WHAT IS EXPECTED: Transcribe, word for word and without additions, each line below from the one containing "running the verification" through the one containing "branch can enter", both ends included.

Saved entries
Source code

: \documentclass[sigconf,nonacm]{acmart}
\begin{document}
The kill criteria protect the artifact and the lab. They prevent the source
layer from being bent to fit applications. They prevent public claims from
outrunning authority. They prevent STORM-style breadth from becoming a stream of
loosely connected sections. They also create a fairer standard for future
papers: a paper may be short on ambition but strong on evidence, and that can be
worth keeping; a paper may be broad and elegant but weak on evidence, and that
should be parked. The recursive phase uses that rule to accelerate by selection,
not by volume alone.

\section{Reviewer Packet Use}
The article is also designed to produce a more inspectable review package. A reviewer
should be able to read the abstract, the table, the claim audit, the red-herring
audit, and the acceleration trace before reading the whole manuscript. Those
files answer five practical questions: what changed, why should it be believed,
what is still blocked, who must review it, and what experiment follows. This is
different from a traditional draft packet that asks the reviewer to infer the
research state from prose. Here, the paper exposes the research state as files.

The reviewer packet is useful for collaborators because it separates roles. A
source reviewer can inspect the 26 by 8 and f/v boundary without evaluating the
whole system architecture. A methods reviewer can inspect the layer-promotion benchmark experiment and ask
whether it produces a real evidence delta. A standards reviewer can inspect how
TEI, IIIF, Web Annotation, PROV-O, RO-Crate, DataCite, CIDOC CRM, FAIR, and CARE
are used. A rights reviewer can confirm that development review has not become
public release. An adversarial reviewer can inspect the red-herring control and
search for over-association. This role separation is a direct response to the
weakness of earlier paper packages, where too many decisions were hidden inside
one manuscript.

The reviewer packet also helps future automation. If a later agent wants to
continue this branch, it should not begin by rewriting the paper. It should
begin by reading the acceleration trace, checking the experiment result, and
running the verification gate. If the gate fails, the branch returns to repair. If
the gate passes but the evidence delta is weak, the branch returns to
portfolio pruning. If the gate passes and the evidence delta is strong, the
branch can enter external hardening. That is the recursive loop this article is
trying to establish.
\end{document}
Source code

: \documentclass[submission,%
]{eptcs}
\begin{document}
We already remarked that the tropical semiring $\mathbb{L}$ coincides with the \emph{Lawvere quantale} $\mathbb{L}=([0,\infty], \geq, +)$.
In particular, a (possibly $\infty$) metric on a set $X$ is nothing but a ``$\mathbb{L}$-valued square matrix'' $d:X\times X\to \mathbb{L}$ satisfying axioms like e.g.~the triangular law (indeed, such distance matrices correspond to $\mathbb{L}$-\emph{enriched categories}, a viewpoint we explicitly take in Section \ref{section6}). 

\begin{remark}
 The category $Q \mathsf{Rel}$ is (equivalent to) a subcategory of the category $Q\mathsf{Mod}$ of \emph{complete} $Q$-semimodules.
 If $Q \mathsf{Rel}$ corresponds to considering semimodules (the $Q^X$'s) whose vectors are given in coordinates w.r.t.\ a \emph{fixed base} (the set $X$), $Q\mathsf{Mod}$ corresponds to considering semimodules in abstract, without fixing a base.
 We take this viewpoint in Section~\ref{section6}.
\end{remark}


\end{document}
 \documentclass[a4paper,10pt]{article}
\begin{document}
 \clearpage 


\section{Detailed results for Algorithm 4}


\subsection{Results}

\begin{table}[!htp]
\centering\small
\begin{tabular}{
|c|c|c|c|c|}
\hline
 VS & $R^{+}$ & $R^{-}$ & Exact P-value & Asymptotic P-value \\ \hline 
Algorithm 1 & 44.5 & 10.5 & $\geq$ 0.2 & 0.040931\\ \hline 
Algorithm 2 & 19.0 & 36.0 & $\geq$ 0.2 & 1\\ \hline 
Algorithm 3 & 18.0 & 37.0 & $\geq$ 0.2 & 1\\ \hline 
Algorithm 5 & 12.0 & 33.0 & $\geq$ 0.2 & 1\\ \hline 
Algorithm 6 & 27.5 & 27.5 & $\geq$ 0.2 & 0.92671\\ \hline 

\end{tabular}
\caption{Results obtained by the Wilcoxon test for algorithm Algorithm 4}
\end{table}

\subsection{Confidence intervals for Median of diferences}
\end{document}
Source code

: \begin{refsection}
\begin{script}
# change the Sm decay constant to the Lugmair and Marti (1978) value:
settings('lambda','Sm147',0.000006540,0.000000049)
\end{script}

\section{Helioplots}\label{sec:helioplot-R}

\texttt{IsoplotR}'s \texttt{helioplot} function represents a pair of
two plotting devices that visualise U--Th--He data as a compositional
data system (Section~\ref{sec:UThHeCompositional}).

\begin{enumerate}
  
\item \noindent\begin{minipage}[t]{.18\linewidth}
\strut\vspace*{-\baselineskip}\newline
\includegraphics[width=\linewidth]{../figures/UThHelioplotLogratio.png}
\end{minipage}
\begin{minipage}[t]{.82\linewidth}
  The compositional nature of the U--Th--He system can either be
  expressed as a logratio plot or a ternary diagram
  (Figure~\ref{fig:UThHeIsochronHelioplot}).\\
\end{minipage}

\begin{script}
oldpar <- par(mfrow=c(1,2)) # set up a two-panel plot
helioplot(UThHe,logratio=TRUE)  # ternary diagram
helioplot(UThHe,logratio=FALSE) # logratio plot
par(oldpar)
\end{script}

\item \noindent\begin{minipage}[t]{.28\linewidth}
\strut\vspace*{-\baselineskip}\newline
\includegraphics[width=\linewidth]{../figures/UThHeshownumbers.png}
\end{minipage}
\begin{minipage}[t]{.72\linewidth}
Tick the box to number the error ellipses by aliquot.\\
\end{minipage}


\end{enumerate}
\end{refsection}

RESPONSE:
running the verification gate. If the gate fails, the branch returns to repair. If
the gate passes but the evidence delta is weak, the branch returns to
portfolio pruning. If the gate passes and the evidence delta is strong, the
branch can enter external hardening. That is the recursive loop this article is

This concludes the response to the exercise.